PROVIDED RECORDS:
*****
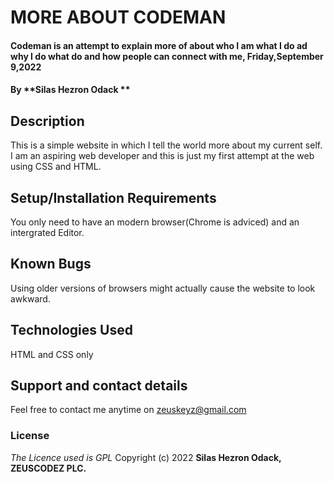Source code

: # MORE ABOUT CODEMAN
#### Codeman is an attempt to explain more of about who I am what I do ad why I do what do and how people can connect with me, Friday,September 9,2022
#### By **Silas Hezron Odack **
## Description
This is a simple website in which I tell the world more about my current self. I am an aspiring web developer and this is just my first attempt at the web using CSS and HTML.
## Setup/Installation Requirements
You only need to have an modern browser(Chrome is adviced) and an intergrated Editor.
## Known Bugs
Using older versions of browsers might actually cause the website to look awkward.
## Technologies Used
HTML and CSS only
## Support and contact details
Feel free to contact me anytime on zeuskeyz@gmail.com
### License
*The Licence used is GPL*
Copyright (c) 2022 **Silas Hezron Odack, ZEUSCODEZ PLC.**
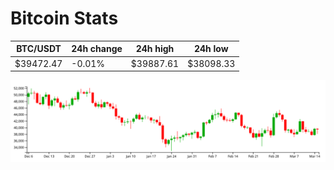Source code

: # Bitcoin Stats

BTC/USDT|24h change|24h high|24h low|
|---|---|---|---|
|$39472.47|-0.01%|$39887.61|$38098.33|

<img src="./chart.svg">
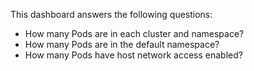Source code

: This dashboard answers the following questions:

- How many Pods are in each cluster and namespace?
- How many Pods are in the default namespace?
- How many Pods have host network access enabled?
*****
TASK DETAILS:
The range to transcribe runs from the line holding "# Bitcoin Stats" through the final line of the data above; copy it exactly and exclude the pictures.

RESPONSE TO THE EXERCISE:
: # Bitcoin Stats

BTC/USDT|24h change|24h high|24h low|
|---|---|---|---|
|$39472.47|-0.01%|$39887.61|$38098.33|

<img src="./chart.svg">
Source code

: This dashboard answers the following questions:

- How many Pods are in each cluster and namespace?
- How many Pods are in the default namespace?
- How many Pods have host network access enabled?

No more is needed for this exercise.